• **WHAT THE TASK REQUIRES**
Should an entry contain an image, leave the image out and repeat the entry's text exactly.

• **DATA PROVIDED**
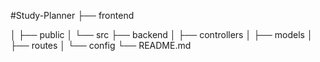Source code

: #Study-Planner
├── frontend

│   ├── public
│   └── src
├── backend
│   ├── controllers
│   ├── models
│   ├── routes
│   └── config
└── README.md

• **FINISHED EXERCISE**
Source code

: #Study-Planner
├── frontend

│   ├── public
│   └── src
├── backend
│   ├── controllers
│   ├── models
│   ├── routes
│   └── config
└── README.md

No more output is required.